# WHAT THIS TASK INVOLVES
When you reach the line in the data below that contains "name of item", please start repeating lines exactly, and stop after the line that contains "auto_decode - use", repeating nothing else.

# Dataset excerpts
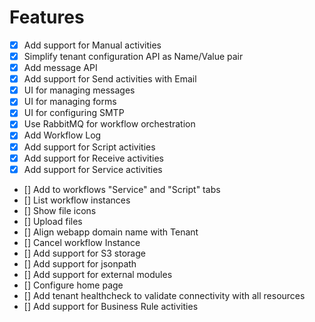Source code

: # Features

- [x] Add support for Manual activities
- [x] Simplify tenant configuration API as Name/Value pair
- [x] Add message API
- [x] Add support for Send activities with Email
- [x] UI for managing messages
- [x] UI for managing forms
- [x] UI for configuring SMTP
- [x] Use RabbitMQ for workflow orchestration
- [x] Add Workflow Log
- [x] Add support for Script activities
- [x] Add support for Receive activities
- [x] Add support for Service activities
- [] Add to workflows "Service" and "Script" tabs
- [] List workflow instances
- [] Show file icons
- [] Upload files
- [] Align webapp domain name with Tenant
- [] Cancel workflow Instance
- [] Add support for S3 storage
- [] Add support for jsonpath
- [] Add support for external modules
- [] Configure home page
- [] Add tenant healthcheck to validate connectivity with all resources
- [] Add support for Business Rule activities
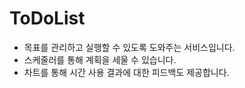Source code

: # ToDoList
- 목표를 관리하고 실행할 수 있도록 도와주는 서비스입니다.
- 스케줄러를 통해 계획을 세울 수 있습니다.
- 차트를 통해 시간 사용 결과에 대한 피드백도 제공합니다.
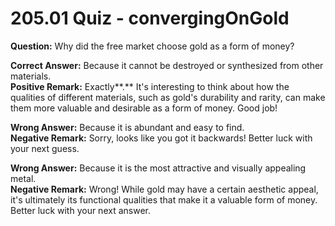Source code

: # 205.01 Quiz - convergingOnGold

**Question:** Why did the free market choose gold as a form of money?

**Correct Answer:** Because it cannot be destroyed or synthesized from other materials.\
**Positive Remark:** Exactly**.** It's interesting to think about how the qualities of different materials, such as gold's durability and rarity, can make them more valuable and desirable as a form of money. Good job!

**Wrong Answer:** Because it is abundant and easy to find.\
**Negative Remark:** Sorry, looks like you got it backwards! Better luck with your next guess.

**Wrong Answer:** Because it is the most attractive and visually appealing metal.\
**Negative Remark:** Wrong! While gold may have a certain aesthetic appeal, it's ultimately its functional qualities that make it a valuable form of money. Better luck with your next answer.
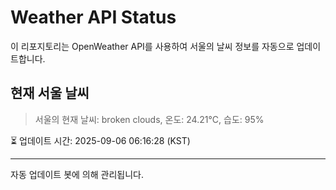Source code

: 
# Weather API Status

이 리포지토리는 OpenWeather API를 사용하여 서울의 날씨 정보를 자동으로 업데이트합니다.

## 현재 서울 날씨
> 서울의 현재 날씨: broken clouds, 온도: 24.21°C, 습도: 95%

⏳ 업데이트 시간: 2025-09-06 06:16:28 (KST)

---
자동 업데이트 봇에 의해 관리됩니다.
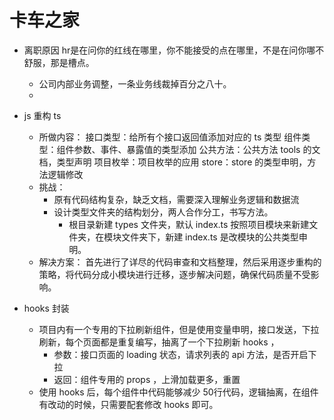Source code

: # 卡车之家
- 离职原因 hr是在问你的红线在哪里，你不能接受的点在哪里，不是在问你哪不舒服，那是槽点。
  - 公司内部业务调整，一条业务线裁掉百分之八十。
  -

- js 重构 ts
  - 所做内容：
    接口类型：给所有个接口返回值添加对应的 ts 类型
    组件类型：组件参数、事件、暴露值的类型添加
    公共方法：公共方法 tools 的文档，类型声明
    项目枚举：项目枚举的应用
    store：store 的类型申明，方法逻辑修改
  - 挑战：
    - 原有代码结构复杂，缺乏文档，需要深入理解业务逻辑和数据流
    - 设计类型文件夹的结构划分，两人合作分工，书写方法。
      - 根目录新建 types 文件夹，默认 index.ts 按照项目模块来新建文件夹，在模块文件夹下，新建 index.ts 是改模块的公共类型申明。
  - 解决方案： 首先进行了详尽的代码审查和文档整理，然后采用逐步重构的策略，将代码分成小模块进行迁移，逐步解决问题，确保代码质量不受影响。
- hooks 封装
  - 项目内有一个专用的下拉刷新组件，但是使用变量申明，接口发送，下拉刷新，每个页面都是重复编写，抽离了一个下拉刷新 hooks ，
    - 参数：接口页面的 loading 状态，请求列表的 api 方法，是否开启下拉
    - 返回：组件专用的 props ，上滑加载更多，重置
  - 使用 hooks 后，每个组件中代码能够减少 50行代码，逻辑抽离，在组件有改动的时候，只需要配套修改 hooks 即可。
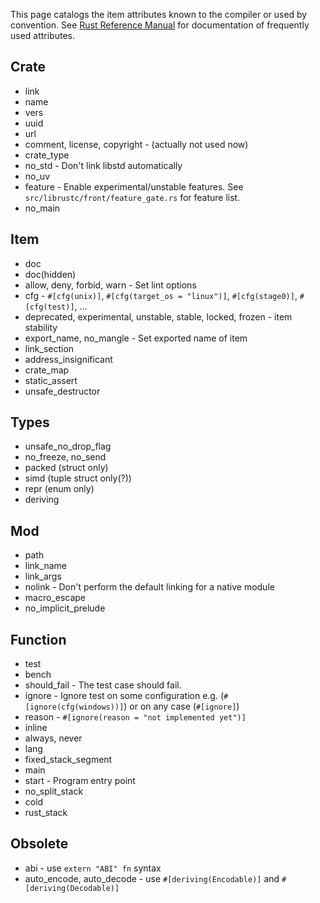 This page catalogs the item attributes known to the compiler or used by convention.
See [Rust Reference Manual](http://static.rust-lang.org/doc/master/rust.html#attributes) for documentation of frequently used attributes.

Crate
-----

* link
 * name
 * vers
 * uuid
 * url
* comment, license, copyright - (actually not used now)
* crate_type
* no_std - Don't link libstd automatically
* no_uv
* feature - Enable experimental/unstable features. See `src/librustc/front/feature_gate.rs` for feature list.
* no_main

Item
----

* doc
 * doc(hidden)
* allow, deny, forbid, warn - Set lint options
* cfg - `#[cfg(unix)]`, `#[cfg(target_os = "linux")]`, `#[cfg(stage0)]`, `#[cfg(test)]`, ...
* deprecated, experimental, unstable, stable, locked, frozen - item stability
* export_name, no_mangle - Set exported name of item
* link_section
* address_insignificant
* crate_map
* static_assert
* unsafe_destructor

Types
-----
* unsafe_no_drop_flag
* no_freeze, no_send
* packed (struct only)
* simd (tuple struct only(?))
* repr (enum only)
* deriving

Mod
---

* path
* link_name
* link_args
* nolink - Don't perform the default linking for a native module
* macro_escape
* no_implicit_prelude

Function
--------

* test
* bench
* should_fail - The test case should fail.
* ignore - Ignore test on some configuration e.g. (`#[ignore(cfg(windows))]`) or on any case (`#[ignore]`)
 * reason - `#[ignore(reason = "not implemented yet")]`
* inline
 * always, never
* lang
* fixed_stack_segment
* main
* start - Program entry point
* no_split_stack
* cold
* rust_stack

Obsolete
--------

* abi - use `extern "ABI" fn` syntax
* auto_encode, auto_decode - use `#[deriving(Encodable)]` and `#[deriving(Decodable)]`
==
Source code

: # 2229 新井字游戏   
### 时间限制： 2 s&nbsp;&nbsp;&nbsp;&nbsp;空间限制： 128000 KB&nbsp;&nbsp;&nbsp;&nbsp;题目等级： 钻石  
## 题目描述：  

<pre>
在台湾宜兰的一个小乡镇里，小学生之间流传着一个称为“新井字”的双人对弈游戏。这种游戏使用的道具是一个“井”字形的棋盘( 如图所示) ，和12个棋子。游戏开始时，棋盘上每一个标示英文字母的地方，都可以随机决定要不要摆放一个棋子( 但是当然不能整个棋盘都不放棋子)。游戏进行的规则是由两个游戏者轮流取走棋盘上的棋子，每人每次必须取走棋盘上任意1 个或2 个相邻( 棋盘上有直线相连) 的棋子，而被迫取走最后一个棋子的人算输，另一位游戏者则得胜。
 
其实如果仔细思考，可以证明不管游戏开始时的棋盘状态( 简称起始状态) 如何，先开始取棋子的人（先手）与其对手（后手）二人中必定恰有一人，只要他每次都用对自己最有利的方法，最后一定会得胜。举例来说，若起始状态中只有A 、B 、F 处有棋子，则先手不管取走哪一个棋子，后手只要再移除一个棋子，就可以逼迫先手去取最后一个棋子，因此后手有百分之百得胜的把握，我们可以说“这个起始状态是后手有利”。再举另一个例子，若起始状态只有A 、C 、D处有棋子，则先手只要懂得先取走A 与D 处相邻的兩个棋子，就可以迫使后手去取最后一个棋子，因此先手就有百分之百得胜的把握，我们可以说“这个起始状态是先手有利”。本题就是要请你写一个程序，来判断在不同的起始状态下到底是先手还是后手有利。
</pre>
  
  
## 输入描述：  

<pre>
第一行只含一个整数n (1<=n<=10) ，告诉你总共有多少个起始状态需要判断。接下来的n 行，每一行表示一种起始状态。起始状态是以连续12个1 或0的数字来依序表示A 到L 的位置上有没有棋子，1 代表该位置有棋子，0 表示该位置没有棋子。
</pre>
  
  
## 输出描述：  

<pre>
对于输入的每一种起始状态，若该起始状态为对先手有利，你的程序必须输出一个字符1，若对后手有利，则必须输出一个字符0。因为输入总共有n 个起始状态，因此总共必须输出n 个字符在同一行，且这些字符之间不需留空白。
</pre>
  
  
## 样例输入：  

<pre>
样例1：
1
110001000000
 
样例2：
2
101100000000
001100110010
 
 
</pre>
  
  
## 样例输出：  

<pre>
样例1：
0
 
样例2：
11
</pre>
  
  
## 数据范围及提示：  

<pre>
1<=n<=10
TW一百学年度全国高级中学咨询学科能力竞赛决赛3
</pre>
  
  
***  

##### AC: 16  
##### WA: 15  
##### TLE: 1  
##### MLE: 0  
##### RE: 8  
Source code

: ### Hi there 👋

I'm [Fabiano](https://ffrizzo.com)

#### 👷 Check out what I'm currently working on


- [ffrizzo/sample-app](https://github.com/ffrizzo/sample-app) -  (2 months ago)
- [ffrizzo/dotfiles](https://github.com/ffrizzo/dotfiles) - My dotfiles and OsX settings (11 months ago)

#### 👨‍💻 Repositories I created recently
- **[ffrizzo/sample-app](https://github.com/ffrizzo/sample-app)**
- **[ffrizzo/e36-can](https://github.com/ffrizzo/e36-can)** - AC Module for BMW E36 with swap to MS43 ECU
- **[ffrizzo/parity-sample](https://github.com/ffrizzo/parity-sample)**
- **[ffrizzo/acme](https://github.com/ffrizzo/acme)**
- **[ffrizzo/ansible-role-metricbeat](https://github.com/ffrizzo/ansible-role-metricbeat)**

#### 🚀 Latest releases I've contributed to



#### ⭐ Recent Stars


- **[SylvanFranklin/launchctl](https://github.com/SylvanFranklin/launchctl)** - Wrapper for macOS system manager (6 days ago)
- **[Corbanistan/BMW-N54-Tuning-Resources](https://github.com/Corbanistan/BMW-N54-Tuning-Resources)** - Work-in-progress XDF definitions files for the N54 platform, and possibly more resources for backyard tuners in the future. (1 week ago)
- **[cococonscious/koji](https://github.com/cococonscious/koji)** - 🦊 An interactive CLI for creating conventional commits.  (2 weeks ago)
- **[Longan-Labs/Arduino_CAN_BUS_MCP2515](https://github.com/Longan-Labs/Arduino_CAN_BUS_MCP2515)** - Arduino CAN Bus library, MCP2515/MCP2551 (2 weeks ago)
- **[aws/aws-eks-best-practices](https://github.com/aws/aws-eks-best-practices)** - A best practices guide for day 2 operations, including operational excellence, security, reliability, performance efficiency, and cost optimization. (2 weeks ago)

# ANSWER BOX
* export_name, no_mangle - Set exported name of item
* link_section
* address_insignificant
* crate_map
* static_assert
* unsafe_destructor

Types
-----
* unsafe_no_drop_flag
* no_freeze, no_send
* packed (struct only)
* simd (tuple struct only(?))
* repr (enum only)
* deriving

Mod
---

* path
* link_name
* link_args
* nolink - Don't perform the default linking for a native module
* macro_escape
* no_implicit_prelude

Function
--------

* test
* bench
* should_fail - The test case should fail.
* ignore - Ignore test on some configuration e.g. (`#[ignore(cfg(windows))]`) or on any case (`#[ignore]`)
 * reason - `#[ignore(reason = "not implemented yet")]`
* inline
 * always, never
* lang
* fixed_stack_segment
* main
* start - Program entry point
* no_split_stack
* cold
* rust_stack

Obsolete
--------

* abi - use `extern "ABI" fn` syntax
* auto_encode, auto_decode - use `#[deriving(Encodable)]` and `#[deriving(Decodable)]`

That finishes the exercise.